The Foundations of Cooperative Breeding

Session Date: 
Oct 24, 2020

Alloparenting, or the investment in young by individuals other than the biological parents, occurs among a wide array of insects, birds, and mammals – including humans. Human reproduction is characterized by notable features that distinguish it from the general mammalian pattern and that of apes, our closest living relatives. Comparatively, we wean our infants early, before they are nutritionally independent. Despite this practice of early weaning, we maintain relatively short inter-birth intervals (IBI), or the space between births. This association between short IBI and early weaning is hypothesized to have evolutionary roots, allowing hominid mothers to resume ovarian cycling more rapidly, facilitating the birth of new infants while maintaining care for older (and still highly dependent) children. Given the high estimates of the nutritional input required for a hominid mother to successfully feed herself and only one of her offspring, it is unlikely that she would have been able to do it alone - she likely relied on assistance from others. This practice of allomothering unfolded in the larger social context of cooperative breeding and includes nurturing, caregiving, and/or provisioning.

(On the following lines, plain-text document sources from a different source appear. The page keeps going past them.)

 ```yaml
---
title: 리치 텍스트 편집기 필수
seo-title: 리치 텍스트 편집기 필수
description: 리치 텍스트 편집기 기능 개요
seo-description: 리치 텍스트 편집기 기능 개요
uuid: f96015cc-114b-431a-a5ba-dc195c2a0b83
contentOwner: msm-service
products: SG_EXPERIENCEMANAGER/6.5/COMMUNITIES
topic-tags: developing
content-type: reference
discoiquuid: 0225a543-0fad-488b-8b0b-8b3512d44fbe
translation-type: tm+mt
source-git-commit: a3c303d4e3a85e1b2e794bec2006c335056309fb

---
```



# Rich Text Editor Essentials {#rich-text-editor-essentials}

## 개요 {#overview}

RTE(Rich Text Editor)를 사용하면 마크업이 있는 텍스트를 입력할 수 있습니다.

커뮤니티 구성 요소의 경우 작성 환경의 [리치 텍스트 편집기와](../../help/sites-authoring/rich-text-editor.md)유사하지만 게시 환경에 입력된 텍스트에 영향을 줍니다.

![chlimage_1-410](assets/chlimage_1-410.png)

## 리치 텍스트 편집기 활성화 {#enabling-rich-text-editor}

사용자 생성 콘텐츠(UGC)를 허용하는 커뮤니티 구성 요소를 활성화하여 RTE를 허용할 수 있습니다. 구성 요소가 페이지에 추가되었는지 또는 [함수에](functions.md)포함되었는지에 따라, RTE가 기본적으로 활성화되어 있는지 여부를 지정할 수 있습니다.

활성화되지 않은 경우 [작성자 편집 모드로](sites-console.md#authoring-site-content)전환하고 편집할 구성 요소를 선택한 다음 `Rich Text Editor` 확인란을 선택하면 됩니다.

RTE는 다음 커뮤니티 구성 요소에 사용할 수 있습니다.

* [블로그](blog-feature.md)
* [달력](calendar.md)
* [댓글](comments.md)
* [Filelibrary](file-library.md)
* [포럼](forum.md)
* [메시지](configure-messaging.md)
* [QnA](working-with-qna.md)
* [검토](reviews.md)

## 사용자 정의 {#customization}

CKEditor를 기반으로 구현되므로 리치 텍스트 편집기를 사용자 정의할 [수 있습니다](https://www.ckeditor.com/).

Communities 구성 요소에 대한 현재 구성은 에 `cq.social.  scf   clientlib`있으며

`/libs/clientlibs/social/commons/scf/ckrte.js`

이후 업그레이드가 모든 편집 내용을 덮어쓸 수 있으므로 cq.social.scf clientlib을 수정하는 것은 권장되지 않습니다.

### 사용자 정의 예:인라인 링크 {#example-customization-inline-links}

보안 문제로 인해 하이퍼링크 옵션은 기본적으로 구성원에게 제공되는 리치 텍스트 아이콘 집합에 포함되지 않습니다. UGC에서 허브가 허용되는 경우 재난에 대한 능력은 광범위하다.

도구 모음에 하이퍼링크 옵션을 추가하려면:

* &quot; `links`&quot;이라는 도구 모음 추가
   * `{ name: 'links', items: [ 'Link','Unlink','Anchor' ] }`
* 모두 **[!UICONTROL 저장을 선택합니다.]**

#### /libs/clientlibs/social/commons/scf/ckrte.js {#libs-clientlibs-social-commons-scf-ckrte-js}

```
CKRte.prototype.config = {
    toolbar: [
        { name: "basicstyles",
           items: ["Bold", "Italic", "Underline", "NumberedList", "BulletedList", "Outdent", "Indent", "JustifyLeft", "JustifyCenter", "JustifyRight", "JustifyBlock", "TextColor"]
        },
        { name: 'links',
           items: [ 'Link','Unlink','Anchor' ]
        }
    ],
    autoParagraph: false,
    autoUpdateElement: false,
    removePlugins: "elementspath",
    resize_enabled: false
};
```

It likely allowed our Pleistocene ancestors to successfully rear energetically expensive, large brained offspring in an unpredictable ecological environment. Allomothering, while considered to be one of the hallmarks of human evolutionary history, also has a strong contemporary resonance. It is currently the most widespread cross-cultural practice of child rearing, not only normative among small-scale non-industrial populations such as foraging communities, but also commonplace in the post-industrialized cultural west. Despite changes in demography and residence patterns throughout the world, allomothers continue to provide for and nurture children, underscoring not only how central this practice is to the anthropology of reproduction, but also to what makes us (and our reproductive lives) human.